Stocks decline as tensions with North Korea heat up

Stocks declined Wednesday as U.S.-North Korean relations heated up.

The Dow fell 60 points, with Walt Disney contributing the most losses. The 30-stock index snapped a streak of nine straight record closes in the previous session.

The S&P 500 pulled back 0.2 percent, with the consumer discretionary sector leading decliners. The Nasdaq lagged, falling 0.4 percent.

President Donald Trump warned North Korea on Tuesday about facing “fire and fury” if North Korea delivers more threats against the U.S.

North Korea responded by saying it was “carefully examining” the idea of a missile strike on Guam, a U.S. Pacific territory.
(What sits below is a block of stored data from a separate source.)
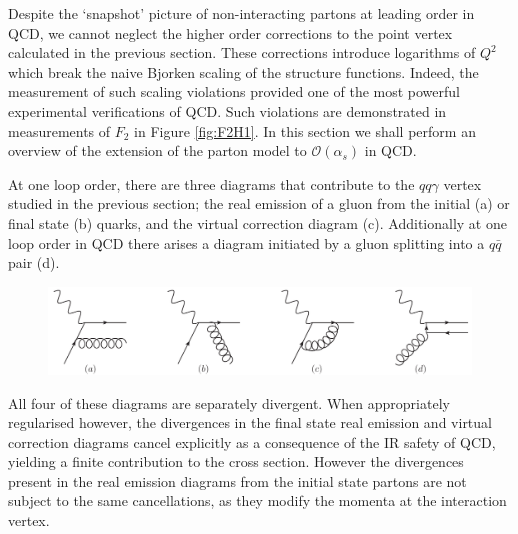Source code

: Despite the `snapshot' picture of non-interacting partons at leading order in QCD, we cannot neglect the higher order corrections to the point vertex calculated in the previous section. These corrections introduce logarithms of $Q^2$ which break the naive Bjorken scaling of the structure functions. Indeed, the measurement of such scaling violations provided one of the most powerful experimental verifications of QCD. Such violations are demonstrated in measurements of $F_2$ in Figure \ref{fig:F2H1}. In this section we shall perform an overview of the extension of the parton model to $\mathcal{O}(\alpha_s)$ in QCD.

At one loop order, there are three diagrams that contribute to the $qq\gamma$ vertex studied in the previous section; the real emission of a gluon from the initial (a) or final state (b) quarks, and the virtual correction diagram (c). Additionally at one loop order in QCD there arises a diagram initiated by a gluon splitting into a $q\bar{q}$ pair (d).

\begin{figure}[ht]
\centering
\includegraphics[scale=0.6]{2-PDFs/figs/1loopDIS.pdf}
\end{figure}

All four of these diagrams are separately divergent. When appropriately regularised however, the divergences in the final state real emission and virtual correction diagrams cancel explicitly as a consequence of the IR safety of QCD, yielding a finite contribution to the cross section. However the divergences present in the real emission diagrams from the initial state partons are not subject to the same cancellations, as they modify the momenta at the interaction vertex.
“A North Korean military strike would unambiguously constitute an act of war against America. I therefore have full confidence that Kim Jong-un will not take such a drastic step,” said Jeremy Klein, chief market strategist at FBN Securities. “Hence, the volatility that arose since yesterday afternoon should soon subside.”

Nevertheless, traditional havens jumped, with the benchmark 10-year U.S. note yield hitting its lowest level since June 28 and gold futures surging more than 1 percent. The Swiss franc, meanwhile, was on track to post its biggest one-day gain against the euro in more than two years.
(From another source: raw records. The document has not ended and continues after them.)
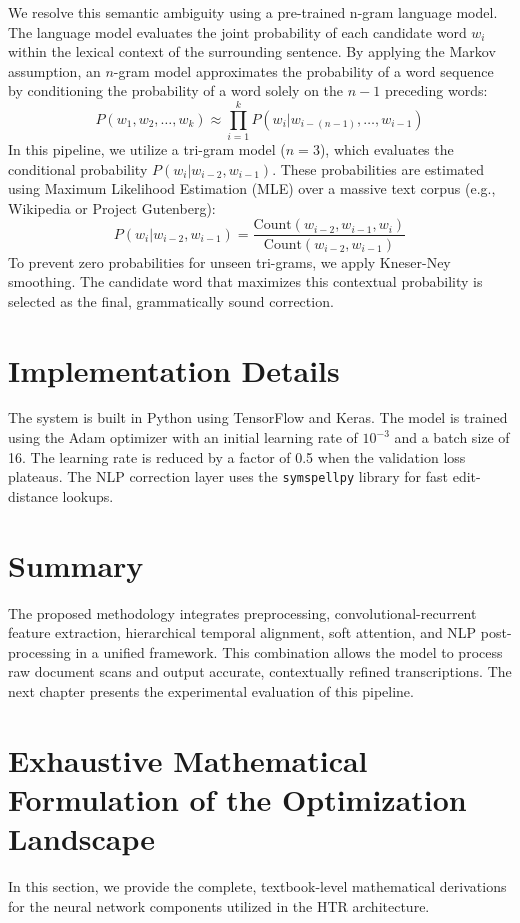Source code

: We resolve this semantic ambiguity using a pre-trained n-gram language model. The language model evaluates the joint probability of each candidate word $w_i$ within the lexical context of the surrounding sentence. By applying the Markov assumption, an $n$-gram model approximates the probability of a word sequence by conditioning the probability of a word solely on the $n-1$ preceding words:
\begin{equation}
    P(w_1, w_2, \dots, w_k) \approx \prod_{i=1}^k P(w_i | w_{i-(n-1)}, \dots, w_{i-1})
\end{equation}
In this pipeline, we utilize a tri-gram model ($n=3$), which evaluates the conditional probability $P(w_i | w_{i-2}, w_{i-1})$. These probabilities are estimated using Maximum Likelihood Estimation (MLE) over a massive text corpus (e.g., Wikipedia or Project Gutenberg):
\begin{equation}
    P(w_i | w_{i-2}, w_{i-1}) = \frac{\text{Count}(w_{i-2}, w_{i-1}, w_i)}{\text{Count}(w_{i-2}, w_{i-1})}
\end{equation}
To prevent zero probabilities for unseen tri-grams, we apply Kneser-Ney smoothing. The candidate word that maximizes this contextual probability is selected as the final, grammatically sound correction.

\section{Implementation Details}
The system is built in Python using TensorFlow and Keras. The model is trained using the Adam optimizer with an initial learning rate of $10^{-3}$ and a batch size of 16. The learning rate is reduced by a factor of 0.5 when the validation loss plateaus. The NLP correction layer uses the \texttt{symspellpy} library for fast edit-distance lookups.

\section{Summary}
The proposed methodology integrates preprocessing, convolutional-recurrent feature extraction, hierarchical temporal alignment, soft attention, and NLP post-processing in a unified framework. This combination allows the model to process raw document scans and output accurate, contextually refined transcriptions. The next chapter presents the experimental evaluation of this pipeline.

\section{Exhaustive Mathematical Formulation of the Optimization Landscape}
In this section, we provide the complete, textbook-level mathematical derivations for the neural network components utilized in the HTR architecture.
“Despite the threat from President Trump yesterday, markets are hoping that tensions will subside during coming weeks. Hence the relatively small 7 bp fall in UST 10 year yield, and the restrained increase in the price of gold. Such investor hopes are also reflected in US equity prices,” said Komal Sri-Kumar, president of Sri-Kumar Global Strategies.

“For all these variables to move significantly further would require an actual act of hostility — signs that the U.S. is preparing an attack on North Korea and/or actual launching of missiles by North Korea, for example. If such an event happens, the market reaction is likely to be far more pronounced.”

Defense stocks spiked, with Lockheed Martin, Raytheon and Northrop Grumman all hitting record highs.

Wall Street also focused on corporate earnings from Disney. The company posted better-than-expected quarterly earnings but its sales missed expectations. The media giant’s stock dropped approximately 5 percent in early trade and shaved off about 43 points from the price-weighted Dow.

Mylan Labs and Wendy’s were among the companies that reported earnings before the bell Wednesday, with 21st Century Fox set to report after the close.

Calendar second-quarter earnings have been mostly strong. More than 70 percent of S&P 500 companies that had reported posted better-than-expected earnings while 69 percent have beaten of sales, according to data from Thomson Reuters I/B/E/S.

The strong earnings season helped propel U.S. stocks to record highs.

In economic news, productivity in the second quarter rose 0.9 percent, more than the expected gain of 0.7 percent. Mortgage applications rose by 3 percent last week, boosted by a drop in rates. Wholesale trade data showed inventories posted their biggest gain in six months.